(Stored data entries)
============

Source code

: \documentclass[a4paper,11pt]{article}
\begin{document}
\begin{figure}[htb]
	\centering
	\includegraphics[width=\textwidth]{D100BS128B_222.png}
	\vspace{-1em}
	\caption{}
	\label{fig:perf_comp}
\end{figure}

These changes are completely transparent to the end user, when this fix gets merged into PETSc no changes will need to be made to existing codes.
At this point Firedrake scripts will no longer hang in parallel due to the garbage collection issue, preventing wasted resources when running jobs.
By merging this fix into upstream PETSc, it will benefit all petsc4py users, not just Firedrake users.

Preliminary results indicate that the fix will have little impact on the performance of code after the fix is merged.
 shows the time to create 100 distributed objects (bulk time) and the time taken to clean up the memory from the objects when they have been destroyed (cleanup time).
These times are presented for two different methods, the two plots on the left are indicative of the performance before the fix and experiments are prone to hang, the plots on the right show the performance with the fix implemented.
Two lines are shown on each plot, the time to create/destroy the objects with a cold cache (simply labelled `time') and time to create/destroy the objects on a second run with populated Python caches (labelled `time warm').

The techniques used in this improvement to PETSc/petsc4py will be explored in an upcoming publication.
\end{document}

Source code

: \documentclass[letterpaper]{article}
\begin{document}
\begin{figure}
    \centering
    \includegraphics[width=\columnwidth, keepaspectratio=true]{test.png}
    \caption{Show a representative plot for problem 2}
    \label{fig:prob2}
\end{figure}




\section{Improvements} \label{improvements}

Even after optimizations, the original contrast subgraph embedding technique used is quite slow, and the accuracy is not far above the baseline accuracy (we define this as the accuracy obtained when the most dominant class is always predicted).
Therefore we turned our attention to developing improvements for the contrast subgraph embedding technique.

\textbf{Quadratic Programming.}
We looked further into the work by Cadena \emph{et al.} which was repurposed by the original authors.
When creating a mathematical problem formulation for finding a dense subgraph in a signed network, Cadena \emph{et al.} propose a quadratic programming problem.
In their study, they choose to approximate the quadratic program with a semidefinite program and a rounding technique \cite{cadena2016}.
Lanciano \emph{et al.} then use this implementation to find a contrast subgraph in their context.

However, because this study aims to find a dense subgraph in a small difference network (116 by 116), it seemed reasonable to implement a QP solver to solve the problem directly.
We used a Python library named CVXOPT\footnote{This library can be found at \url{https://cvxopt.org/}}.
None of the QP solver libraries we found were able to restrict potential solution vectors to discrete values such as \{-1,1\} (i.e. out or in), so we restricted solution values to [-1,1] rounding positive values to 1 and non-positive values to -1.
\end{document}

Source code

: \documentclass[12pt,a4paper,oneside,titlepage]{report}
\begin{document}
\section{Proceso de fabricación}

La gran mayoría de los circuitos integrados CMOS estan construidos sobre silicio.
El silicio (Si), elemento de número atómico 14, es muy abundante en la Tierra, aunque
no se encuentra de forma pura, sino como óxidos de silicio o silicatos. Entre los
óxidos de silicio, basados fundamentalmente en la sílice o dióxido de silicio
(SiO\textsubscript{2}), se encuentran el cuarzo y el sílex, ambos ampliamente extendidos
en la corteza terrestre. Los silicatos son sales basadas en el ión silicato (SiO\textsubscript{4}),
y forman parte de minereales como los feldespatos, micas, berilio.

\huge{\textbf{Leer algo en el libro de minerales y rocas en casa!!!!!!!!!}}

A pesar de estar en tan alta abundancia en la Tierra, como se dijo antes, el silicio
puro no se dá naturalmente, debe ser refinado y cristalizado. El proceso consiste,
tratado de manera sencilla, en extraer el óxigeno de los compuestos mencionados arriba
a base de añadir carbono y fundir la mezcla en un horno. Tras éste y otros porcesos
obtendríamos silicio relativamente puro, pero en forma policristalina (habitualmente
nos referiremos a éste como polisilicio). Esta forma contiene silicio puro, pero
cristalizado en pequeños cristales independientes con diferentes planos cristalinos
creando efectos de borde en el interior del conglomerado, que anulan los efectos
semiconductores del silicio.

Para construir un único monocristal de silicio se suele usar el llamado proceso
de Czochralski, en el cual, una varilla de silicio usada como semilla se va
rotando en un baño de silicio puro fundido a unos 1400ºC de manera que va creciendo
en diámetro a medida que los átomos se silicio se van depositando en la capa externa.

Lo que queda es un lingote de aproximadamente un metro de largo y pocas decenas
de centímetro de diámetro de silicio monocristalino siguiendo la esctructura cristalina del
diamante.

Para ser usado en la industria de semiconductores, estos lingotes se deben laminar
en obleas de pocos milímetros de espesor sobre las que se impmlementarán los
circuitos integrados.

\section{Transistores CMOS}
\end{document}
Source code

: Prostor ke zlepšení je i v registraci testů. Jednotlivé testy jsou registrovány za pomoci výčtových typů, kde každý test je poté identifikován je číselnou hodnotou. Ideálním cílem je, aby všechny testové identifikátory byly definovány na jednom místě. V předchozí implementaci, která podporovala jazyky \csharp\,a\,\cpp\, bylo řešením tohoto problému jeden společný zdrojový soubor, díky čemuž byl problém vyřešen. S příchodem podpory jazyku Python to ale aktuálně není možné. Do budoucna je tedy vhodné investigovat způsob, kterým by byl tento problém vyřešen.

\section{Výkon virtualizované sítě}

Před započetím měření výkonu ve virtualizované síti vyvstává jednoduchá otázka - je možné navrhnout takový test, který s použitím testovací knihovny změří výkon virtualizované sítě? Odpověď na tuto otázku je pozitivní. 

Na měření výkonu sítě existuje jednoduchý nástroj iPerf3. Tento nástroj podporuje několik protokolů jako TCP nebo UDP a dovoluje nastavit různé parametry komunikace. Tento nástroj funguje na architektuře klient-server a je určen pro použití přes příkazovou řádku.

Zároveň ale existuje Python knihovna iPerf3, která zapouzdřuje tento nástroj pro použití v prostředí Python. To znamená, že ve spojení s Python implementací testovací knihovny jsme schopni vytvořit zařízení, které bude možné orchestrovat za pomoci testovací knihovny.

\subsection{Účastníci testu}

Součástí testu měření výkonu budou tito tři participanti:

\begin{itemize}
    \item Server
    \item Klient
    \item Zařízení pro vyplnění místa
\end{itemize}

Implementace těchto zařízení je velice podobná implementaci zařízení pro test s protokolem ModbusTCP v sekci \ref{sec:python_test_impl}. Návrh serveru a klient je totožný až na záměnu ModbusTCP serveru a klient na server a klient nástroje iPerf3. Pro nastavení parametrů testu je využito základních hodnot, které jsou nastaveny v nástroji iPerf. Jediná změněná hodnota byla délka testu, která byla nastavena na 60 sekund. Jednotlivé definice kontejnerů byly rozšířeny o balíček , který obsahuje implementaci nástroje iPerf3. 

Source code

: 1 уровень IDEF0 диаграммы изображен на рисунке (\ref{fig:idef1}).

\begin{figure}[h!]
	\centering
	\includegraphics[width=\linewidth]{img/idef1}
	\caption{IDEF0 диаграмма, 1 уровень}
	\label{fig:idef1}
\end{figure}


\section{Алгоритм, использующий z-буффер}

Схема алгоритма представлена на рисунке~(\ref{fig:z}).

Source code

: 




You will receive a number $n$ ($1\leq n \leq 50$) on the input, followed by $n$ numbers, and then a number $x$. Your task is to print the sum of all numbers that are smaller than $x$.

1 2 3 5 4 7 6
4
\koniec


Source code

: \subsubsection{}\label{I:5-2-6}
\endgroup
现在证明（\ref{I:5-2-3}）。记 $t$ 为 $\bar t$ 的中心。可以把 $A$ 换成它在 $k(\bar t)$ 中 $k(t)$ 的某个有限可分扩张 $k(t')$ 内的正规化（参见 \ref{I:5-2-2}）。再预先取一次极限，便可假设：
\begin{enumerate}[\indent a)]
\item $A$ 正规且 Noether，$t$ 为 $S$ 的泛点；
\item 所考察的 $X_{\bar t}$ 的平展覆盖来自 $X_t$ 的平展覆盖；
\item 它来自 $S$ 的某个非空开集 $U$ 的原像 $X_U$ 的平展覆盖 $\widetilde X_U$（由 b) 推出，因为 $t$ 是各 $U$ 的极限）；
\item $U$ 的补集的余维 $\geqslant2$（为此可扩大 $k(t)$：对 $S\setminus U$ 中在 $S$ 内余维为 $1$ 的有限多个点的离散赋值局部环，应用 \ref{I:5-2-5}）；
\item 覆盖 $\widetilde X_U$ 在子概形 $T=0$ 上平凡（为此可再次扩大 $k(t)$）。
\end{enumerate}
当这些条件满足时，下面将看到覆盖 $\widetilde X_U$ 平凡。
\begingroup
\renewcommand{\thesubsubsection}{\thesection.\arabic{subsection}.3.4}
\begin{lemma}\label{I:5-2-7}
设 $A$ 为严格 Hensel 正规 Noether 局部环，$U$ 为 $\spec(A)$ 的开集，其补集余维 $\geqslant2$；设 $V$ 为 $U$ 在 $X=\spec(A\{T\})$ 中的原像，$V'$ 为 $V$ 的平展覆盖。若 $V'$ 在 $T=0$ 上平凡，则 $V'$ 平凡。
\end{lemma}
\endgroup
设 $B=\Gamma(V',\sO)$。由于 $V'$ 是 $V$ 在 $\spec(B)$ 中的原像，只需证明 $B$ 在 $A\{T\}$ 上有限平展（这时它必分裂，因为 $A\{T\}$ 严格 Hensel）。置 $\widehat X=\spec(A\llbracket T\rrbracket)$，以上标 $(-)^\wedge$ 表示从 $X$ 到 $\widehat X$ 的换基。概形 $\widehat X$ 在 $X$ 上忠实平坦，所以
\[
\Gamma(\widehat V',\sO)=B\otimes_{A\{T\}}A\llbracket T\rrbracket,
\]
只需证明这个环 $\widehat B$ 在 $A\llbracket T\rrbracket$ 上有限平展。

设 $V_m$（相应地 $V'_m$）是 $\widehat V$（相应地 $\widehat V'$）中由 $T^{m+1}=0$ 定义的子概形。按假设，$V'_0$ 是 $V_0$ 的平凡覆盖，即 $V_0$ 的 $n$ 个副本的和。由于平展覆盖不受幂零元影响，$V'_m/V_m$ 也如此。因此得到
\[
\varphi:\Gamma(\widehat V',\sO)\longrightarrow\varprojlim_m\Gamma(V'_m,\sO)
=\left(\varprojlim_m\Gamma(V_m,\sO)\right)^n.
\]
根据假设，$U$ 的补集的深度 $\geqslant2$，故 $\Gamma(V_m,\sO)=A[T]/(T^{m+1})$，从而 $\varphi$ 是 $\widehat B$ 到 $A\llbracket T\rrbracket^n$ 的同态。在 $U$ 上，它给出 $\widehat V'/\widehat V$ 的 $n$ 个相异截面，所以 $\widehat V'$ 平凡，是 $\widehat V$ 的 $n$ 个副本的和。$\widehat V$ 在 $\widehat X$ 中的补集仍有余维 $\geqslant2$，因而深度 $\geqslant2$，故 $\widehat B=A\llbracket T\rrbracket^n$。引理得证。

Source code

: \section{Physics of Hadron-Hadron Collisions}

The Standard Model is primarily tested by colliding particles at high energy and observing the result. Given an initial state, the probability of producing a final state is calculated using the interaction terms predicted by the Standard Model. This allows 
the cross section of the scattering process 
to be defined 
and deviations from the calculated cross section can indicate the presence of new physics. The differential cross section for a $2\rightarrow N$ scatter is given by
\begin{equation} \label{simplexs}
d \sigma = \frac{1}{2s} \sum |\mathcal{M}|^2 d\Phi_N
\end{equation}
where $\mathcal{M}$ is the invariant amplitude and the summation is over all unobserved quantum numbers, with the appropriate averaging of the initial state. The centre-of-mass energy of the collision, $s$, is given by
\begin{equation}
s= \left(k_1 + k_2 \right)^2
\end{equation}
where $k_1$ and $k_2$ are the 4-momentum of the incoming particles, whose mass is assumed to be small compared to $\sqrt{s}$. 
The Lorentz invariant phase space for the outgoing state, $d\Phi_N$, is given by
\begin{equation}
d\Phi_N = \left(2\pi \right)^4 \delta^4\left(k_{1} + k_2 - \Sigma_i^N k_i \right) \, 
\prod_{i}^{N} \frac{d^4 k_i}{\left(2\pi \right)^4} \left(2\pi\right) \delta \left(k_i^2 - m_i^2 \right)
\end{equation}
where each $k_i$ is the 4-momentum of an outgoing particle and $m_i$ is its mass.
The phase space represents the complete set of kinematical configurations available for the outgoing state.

============

## WHAT THIS TASK INVOLVES
In the entries above, the lines between the one holding "in their context." and the one holding "La gran mayoría", inclusive, are to be printed exactly as written, and those alone.

## YOUR RESPONSE
Lanciano \emph{et al.} then use this implementation to find a contrast subgraph in their context.

However, because this study aims to find a dense subgraph in a small difference network (116 by 116), it seemed reasonable to implement a QP solver to solve the problem directly.
We used a Python library named CVXOPT\footnote{This library can be found at \url{https://cvxopt.org/}}.
None of the QP solver libraries we found were able to restrict potential solution vectors to discrete values such as \{-1,1\} (i.e. out or in), so we restricted solution values to [-1,1] rounding positive values to 1 and non-positive values to -1.
\end{document}

Source code

: \documentclass[12pt,a4paper,oneside,titlepage]{report}
\begin{document}
\section{Proceso de fabricación}

La gran mayoría de los circuitos integrados CMOS estan construidos sobre silicio.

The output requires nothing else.